Now's Your Chance to Crack the Inner Circle

By Steven Andersen

 

Either you're in the loop or you're out.  Call it what you want—power, influence, mojo—it's the key to effectiveness for any general counsel, and not everybody has it.

    The dirty little secret everyone knows is that while some general counsel made great strides toward business partnership and real influence during the past two decades, many others were left behind.  Large numbers of general counsel, perhaps even the majority, still operate in the old school mode.  They're still just "legal," the deal breakers, the people who say no.

    In-house counsel who aren't part of their company's inner circle are relics of an era when lawyers viewed in-house practice as the province of washouts and has-beens.  Corporate leaders see them as staff, technicians or—in the words of one law department expert—plumbers with law degrees.  This phenomenon is rarely discussed openly.  And when it is, it's in the context of a lost cause.  Old habits die hard, the reasoning goes.  Once you're in a position of weakness, it's all but impossible to change.

    Not so.

    Cracking your company's inner circle is difficult, but it can be done.  And today's overwhelming focus on corporate governance can help.  "The current moment affords general counsel real opportunity," says Paul Bonavia, president of the energy markets division of Xcel Energy Inc. in Denver and a former in-house lawyer.  "Sarbanes-Oxley and the heightened focus on compliance is a watershed.  It changes the nature of the relationship."
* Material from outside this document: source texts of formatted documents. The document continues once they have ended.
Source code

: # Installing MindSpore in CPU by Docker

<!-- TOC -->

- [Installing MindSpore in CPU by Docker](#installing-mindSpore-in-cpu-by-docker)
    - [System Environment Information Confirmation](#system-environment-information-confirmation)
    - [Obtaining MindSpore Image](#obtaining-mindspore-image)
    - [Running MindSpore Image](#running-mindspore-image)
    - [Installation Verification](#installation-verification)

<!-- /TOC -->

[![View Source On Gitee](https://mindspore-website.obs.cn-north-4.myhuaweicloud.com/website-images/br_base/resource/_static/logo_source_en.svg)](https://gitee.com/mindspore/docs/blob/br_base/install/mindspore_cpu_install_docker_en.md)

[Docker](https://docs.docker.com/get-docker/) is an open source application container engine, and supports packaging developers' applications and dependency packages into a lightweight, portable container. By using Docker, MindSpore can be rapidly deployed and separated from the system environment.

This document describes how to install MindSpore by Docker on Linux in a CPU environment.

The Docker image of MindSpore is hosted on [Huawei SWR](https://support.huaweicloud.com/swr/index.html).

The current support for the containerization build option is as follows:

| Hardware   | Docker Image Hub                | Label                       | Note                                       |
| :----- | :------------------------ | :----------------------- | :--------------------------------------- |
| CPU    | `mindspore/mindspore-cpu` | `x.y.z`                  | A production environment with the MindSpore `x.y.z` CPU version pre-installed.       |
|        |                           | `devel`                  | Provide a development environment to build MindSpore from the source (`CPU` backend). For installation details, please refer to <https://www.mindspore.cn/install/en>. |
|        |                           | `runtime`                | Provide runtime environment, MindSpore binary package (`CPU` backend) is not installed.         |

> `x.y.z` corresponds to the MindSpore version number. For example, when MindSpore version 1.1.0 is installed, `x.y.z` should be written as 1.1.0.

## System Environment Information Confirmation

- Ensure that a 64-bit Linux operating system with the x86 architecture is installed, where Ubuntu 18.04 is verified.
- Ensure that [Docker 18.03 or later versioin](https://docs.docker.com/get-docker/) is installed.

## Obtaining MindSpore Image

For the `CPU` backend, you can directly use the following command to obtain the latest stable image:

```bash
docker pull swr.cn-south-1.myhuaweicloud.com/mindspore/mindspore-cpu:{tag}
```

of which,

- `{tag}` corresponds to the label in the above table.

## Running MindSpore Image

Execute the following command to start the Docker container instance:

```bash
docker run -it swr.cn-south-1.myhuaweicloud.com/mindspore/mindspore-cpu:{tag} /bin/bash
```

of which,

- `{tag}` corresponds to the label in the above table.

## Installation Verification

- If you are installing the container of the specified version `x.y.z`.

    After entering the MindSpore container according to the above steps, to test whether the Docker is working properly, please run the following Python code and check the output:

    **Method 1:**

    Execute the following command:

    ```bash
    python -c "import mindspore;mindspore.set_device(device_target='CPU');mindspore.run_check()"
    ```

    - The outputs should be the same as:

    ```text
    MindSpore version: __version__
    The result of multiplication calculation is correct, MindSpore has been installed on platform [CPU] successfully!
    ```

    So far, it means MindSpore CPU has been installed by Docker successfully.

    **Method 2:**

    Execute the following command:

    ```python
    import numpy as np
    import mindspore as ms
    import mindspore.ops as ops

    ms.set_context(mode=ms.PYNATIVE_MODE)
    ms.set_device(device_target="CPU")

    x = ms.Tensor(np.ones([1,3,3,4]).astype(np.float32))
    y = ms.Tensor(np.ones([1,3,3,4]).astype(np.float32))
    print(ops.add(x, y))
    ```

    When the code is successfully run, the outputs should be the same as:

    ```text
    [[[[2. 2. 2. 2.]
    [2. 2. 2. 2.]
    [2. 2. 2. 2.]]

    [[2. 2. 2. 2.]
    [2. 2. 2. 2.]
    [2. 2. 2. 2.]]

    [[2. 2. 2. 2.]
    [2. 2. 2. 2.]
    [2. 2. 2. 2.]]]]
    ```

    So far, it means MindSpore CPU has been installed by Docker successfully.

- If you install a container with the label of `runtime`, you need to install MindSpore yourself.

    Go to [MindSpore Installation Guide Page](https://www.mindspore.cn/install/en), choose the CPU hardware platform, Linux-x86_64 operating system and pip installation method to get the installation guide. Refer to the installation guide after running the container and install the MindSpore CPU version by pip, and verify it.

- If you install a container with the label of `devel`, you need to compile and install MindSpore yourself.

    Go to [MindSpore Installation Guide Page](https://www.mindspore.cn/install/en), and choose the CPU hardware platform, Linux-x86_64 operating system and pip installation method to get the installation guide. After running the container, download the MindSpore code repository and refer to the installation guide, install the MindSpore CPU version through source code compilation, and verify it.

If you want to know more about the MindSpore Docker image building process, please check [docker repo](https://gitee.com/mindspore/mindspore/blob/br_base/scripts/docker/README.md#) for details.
    Even in companies with deeply entrenched old school attitudes, executives and directors are listening.  Whether out of fear for their company or their own butts, they are turning to the general counsel and asking, "What does all this really mean?"

    That combination of focus and uncertainty opens a window of opportunity for motivated general counsel.  It won't last long, but while all eyes are on them, in-house lawyers who want a seat at the table have the chance to step up and redefine their role.

The Outsiders   

"You'd be surprised by how many attorneys aren't on the executive suite floor, says Aaron Williams, president of Aaron Consulting, Inc., a national search firm based in St. Louis.  "Even at the billion-dollar level, many GCs don't have a vice president title."

    Just how many GCs remain outside the inner circle is impossible to say with precision, but estimates from several experts provide a thumbnail sketch.

    In general, the larger the corporation the more likely the general counsel is in the loop.  Roughly two-thirds to three-quarters of large-cap companies have truly influential GCs.  That percentage drops to about half for midcap companies and slides toward a quarter in small companies.  There are exceptions on both ends of the spectrum:  small businesses with visionary general counsel and Fortune 100 companies where the top lawyer is outside looking in.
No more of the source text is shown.